Anna Maria Maiolino: Revolutionary Love

Three different origins of women

In-out (Antropofagia)La Galleria Nazionale

Migrations

Anna Maria Maiolino was born in Scalea, Calabria, in southern Italy, in 1942 to an Italian father and Ecuadorian mother. In 1954, her family moved first to Venezuela and then to Rio de Janeiro, Brazil in 1960.

Here, she attended painting and woodcutting courses at the Escola Nacional de Belas Artes, where she met the artists Antonio Dias and Rubens Gerchman, joining the Nova Figuraçâo movement which gave a Brazilian touch to American Pop Art.

In-out (Antropofagia)La Galleria Nazionale

New Objectivity

Since 1967, Maiolino was involved in the movement of the Brazilian New Objectivity, which highlighting the active participation of the spectator and a commitment and position on political, social and ethical problems.

Maiolino's works became a manifesto of resistance to the regime, as well as of the country's growing social inequalities.

Gender oppression became part of the issues addressed in those years, which Maiolino always faced with a two-fold bodily and intimate-spiritual approach.

In-out (Antropofagia)La Galleria Nazionale

Poetry

In 1968, she moved to New York to focus more on Minimalism and Conceptual art.

In these years, she wrote several poems that become her primary form of expression. On her return to Brazil at the end of 1971, she began to create drawings and compositions based on them ("Mapas Mentais", 1971-74; "Book Objects", 1971-76; "Drawing Objects", 1971-76).

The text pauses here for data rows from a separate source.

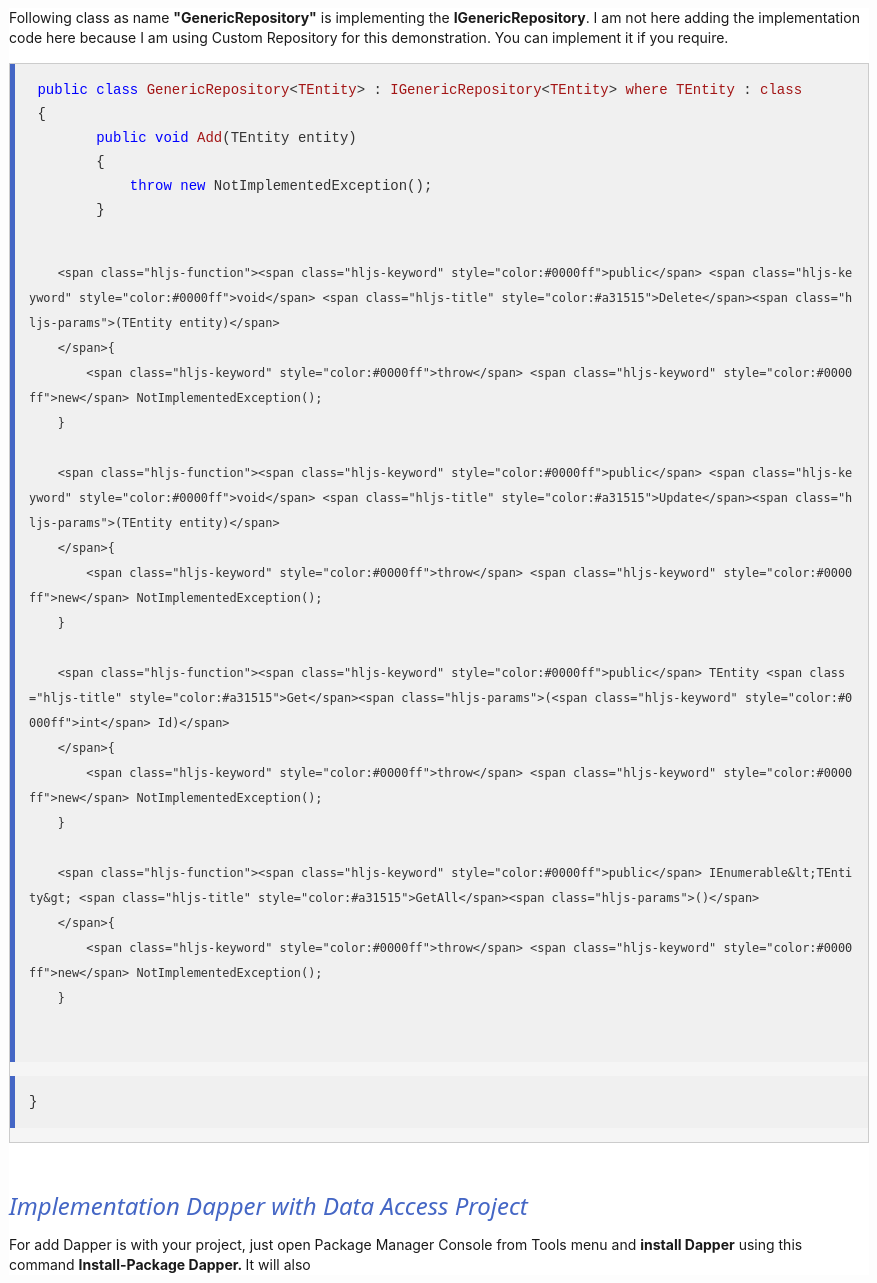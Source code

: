 <p>Following class as name&nbsp;<span style="font-weight:bold">&quot;GenericRepository&quot;</span>&nbsp;is implementing the&nbsp;<span style="font-weight:bold">IGenericRepository</span>. I am not here adding the implementation code here because I am using Custom Repository
 for this demonstration. You can implement it if you require.</p>
<pre style="overflow:auto; font-family:Menlo,Monaco,Consolas,&quot;Courier New&quot;,monospace; font-size:14px; margin:0px 0px 10px; line-height:1.42857; color:#333333; word-break:break-all; word-wrap:break-word; border:1px solid #cccccc; background-color:#f5f5f5"><code class="language-cs x_x_x_hljs" style="font-family:Menlo,Monaco,Consolas,&quot;Courier New&quot;,monospace; font-size:inherit; padding:1em; color:inherit; white-space:pre-wrap; display:block; overflow-x:auto; line-height:18pt; border-left:5px solid #4466c5; background:#f0f0f0"> <span class="hljs-keyword" style="color:#0000ff">public</span> <span class="hljs-keyword" style="color:#0000ff">class</span> <span class="hljs-title" style="color:#a31515">GenericRepository</span>&lt;<span class="hljs-title" style="color:#a31515">TEntity</span>&gt; : <span class="hljs-title" style="color:#a31515">IGenericRepository</span>&lt;<span class="hljs-title" style="color:#a31515">TEntity</span>&gt; <span class="hljs-title" style="color:#a31515">where</span> <span class="hljs-title" style="color:#a31515">TEntity</span> : <span class="hljs-title" style="color:#a31515">class</span>
 {
        <span class="hljs-function"><span class="hljs-keyword" style="color:#0000ff">public</span> <span class="hljs-keyword" style="color:#0000ff">void</span> <span class="hljs-title" style="color:#a31515">Add</span><span class="hljs-params">(TEntity entity)</span>
        </span>{
            <span class="hljs-keyword" style="color:#0000ff">throw</span> <span class="hljs-keyword" style="color:#0000ff">new</span> NotImplementedException();
        }

        <span class="hljs-function"><span class="hljs-keyword" style="color:#0000ff">public</span> <span class="hljs-keyword" style="color:#0000ff">void</span> <span class="hljs-title" style="color:#a31515">Delete</span><span class="hljs-params">(TEntity entity)</span>
        </span>{
            <span class="hljs-keyword" style="color:#0000ff">throw</span> <span class="hljs-keyword" style="color:#0000ff">new</span> NotImplementedException();
        }

        <span class="hljs-function"><span class="hljs-keyword" style="color:#0000ff">public</span> <span class="hljs-keyword" style="color:#0000ff">void</span> <span class="hljs-title" style="color:#a31515">Update</span><span class="hljs-params">(TEntity entity)</span>
        </span>{
            <span class="hljs-keyword" style="color:#0000ff">throw</span> <span class="hljs-keyword" style="color:#0000ff">new</span> NotImplementedException();
        }

        <span class="hljs-function"><span class="hljs-keyword" style="color:#0000ff">public</span> TEntity <span class="hljs-title" style="color:#a31515">Get</span><span class="hljs-params">(<span class="hljs-keyword" style="color:#0000ff">int</span> Id)</span>
        </span>{
            <span class="hljs-keyword" style="color:#0000ff">throw</span> <span class="hljs-keyword" style="color:#0000ff">new</span> NotImplementedException();
        }

        <span class="hljs-function"><span class="hljs-keyword" style="color:#0000ff">public</span> IEnumerable&lt;TEntity&gt; <span class="hljs-title" style="color:#a31515">GetAll</span><span class="hljs-params">()</span>
        </span>{
            <span class="hljs-keyword" style="color:#0000ff">throw</span> <span class="hljs-keyword" style="color:#0000ff">new</span> NotImplementedException();
        }
 }</code></pre>
<p>&nbsp;</p>
<h5 style="font-family:&quot;Segoe UI&quot;,Arial,sans-serif; font-weight:normal; line-height:30px; color:#4466c5; margin:10px 0px; font-size:24px; padding-left:0px">
Implementation Dapper with Data Access Project</h5>
<p>For add Dapper is with your project, just open Package Manager Console from Tools menu and&nbsp;<span style="font-weight:bold">install Dapper</span>&nbsp;using this command&nbsp;<span style="font-weight:bold">Install-Package Dapper.&nbsp;</span>It will also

"Por um fio (fotopoemacao series) (1976) by Anna Maria MaiolinoLa Galleria Nazionale

Por Um Fio

From the mid-seventies to the eighties, the means of expression expanded. The performative interaction between artistic objects and the public are the central node of her work.

"Por um fio" of the series "Fotopoemação" (1976) presents 3 women (Vitalia, Anna and Veronica: respectively, the artist's mother, the artist herself, and her daughter) whose mouths are connected by a "thread". In a more abstract sense, this thread unites the three different origins of women (Ecuador, Italy and Brazil), but also the emotional bond and at the same time the temporality of life.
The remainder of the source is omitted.